I agree with you. I am a solicitor - not criminal but like all qualified barristers and solicitors studied both criminal law and the practice of criminal law. I will defend the presumption of innocence principle, the right of the most heinous criminals to proper representation and so on til the cows come home.
But dear God having served on a jury where the defendant was SO clearly and blatantly guilty (a fact that was later confirmed by the judge in her summing up at sentencing) I was horrified by the perverse thinking of some of my fellow jurors. I literally had to fight tooth and nail to get some of them to put aside a deep dislike of the victim in the case to even engage in basic common sense. It made me very sad really.

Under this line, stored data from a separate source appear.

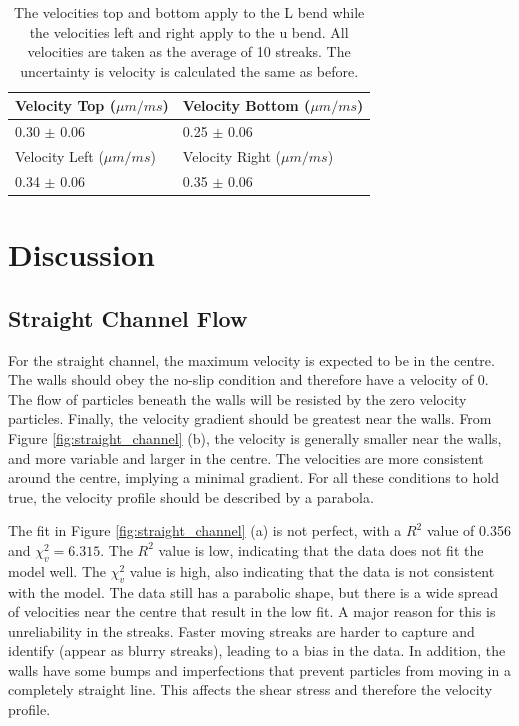 \documentclass[12pt]{article}
\begin{document}
\begin{table}[H]
    \begin{tabular}{|l|l|}
    \hline
    Velocity Top ($\mu m/ms$) & Velocity Bottom ($\mu m/ms$) \\ \hline
    0.30 $\pm$ 0.06 &  0.25 $\pm$ 0.06  \\ \hline
    Velocity Left ($\mu m/ms$) & Velocity Right ($\mu m/ms$) \\ \hline
    0.34 $\pm$ 0.06 & 0.35 $\pm$ 0.06 \\ \hline
    \end{tabular}
    \centering
    \label{Tab:part2_c}
    \caption{The velocities top and bottom apply to the L bend while the velocities left and right apply to the u bend. All velocities are taken as the average of 10 streaks. The uncertainty is velocity is calculated the same as before.}
\end{table}

\section{Discussion}
\subsection*{Straight Channel Flow}
For the straight channel, the maximum velocity is expected to be in the centre. The walls should obey the no-slip condition and therefore have a velocity of 0. The flow of particles beneath the walls will be resisted by the zero velocity particles. Finally, the velocity gradient should be greatest near the walls. From Figure \ref{fig:straight_channel} (b), the velocity is generally smaller near the walls, and more variable and larger in the centre. 
The velocities are more consistent around the centre, implying a minimal gradient. For all these conditions to hold true, the velocity profile should be described by a parabola. 

The fit in Figure \ref{fig:straight_channel} (a) is not perfect, with a $R^2$ value of 0.356 and $\chi_v^2=6.315$. The $R^2$ value is low, indicating that the data does not fit the model well. The $\chi_v^2$ value is high, also indicating that the data is not consistent with the model. The data still has a parabolic shape, but there is a wide spread of velocities near the centre that result in the low fit.
A major reason for this is unreliability in the streaks. Faster moving streaks are harder to capture and identify (appear as blurry streaks), leading to a bias in the data. In addition, the walls have some bumps and imperfections that prevent particles from moving in a completely straight line. This affects the shear stress and therefore the velocity profile.
\end{document}
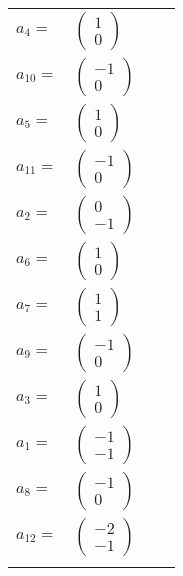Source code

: \documentclass[1p]{elsarticle_modified}
\theoremstyle{definition}
\begin{document}
\begin{tabular}{m{7pt} m{180pt} m{7pt} m{180pt} }
\flushright $a_{4}=$&$\begin{pmatrix}1\\0\end{pmatrix}$ \\
\flushright $a_{10}=$&$\begin{pmatrix}-1\\0\end{pmatrix}$ \\
\flushright $a_{5}=$&$\begin{pmatrix}1\\0\end{pmatrix}$ \\
\flushright $a_{11}=$&$\begin{pmatrix}-1\\0\end{pmatrix}$ \\
\flushright $a_{2}=$&$\begin{pmatrix}0\\-1\end{pmatrix}$ \\
\flushright $a_{6}=$&$\begin{pmatrix}1\\0\end{pmatrix}$ \\
\flushright $a_{7}=$&$\begin{pmatrix}1\\1\end{pmatrix}$ \\
\flushright $a_{9}=$&$\begin{pmatrix}-1\\0\end{pmatrix}$ \\
\flushright $a_{3}=$&$\begin{pmatrix}1\\0\end{pmatrix}$ \\
\flushright $a_{1}=$&$\begin{pmatrix}-1\\-1\end{pmatrix}$ \\
\flushright $a_{8}=$&$\begin{pmatrix}-1\\0\end{pmatrix}$ \\
\flushright $a_{12}=$&$\begin{pmatrix}-2\\-1\end{pmatrix}$\\&\end{tabular}
\end{document}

The issue with “beyond all reasonable doubt” is that it’s very hard to convey to jurors what kind of doubt might be reasonable. The burden of proof is not 100% absolute certainty but juries get very caught up in the idea of “well I can’t be 100% sure of what happened”.
It’s a generalisation - but who gets hurt behind closed doors? Women and children that’s who. So I feel they bear the brunt of that lack of ability of some jurors potentially to understand that sexual assault, rape, child abuse can be hard to prove.
More so than violence against men that may be more likely to happen on the street, outside the pub where CCTV can “show” them.
It makes me so sad. I don’t know what the answer is mind you.